• [WHAT THE EXERCISE ASKS] The number of lines in the records that include "begin" is all you should give.

• [Stored items from a collection]
::::

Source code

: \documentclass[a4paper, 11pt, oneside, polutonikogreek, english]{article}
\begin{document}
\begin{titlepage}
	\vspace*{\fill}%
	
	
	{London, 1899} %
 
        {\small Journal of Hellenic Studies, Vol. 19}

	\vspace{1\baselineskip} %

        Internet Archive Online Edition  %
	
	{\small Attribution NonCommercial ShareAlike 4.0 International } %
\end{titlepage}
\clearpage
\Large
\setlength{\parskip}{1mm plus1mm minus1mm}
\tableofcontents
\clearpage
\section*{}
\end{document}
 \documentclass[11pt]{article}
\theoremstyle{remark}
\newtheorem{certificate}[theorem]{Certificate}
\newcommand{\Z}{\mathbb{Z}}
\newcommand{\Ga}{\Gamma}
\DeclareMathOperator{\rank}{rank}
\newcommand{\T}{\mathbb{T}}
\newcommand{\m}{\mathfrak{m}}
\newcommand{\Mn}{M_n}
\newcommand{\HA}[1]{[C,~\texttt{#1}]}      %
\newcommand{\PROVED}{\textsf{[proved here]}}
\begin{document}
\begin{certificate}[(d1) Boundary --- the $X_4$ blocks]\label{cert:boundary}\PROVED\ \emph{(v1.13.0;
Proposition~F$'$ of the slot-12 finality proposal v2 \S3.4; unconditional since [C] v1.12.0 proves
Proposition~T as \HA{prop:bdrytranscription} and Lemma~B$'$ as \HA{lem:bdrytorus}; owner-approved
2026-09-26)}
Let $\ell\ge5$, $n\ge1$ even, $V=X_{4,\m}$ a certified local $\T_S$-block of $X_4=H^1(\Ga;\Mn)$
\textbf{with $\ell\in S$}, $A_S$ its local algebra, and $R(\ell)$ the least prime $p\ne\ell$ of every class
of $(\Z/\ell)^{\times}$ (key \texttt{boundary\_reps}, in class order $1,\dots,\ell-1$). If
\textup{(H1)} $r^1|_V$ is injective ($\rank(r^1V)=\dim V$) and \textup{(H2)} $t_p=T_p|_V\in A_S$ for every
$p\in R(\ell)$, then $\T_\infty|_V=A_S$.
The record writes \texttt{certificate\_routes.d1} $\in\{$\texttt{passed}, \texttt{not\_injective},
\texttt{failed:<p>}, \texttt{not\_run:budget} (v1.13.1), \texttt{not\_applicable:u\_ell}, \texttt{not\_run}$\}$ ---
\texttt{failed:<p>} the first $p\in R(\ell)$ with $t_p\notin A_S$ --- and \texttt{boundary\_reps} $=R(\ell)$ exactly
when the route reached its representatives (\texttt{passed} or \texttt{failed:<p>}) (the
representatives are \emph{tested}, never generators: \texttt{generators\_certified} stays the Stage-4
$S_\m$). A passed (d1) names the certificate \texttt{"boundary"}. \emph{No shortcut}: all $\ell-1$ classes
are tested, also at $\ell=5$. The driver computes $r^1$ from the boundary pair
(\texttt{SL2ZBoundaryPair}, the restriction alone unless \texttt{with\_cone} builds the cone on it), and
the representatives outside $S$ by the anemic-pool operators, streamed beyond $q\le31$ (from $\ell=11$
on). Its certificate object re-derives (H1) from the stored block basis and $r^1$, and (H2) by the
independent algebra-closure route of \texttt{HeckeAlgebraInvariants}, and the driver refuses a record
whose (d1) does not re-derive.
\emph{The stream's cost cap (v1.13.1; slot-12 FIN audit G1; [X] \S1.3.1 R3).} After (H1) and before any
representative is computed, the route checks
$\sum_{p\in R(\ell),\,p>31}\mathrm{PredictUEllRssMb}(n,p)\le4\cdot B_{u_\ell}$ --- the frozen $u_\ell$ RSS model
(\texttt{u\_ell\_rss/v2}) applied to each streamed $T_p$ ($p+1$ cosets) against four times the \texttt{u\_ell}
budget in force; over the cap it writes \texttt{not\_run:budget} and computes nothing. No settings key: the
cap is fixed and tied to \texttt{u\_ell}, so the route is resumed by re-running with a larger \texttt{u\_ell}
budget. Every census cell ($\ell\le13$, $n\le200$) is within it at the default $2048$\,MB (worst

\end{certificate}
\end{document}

::::

• [SOLUTION TO THIS EXERCISE] 4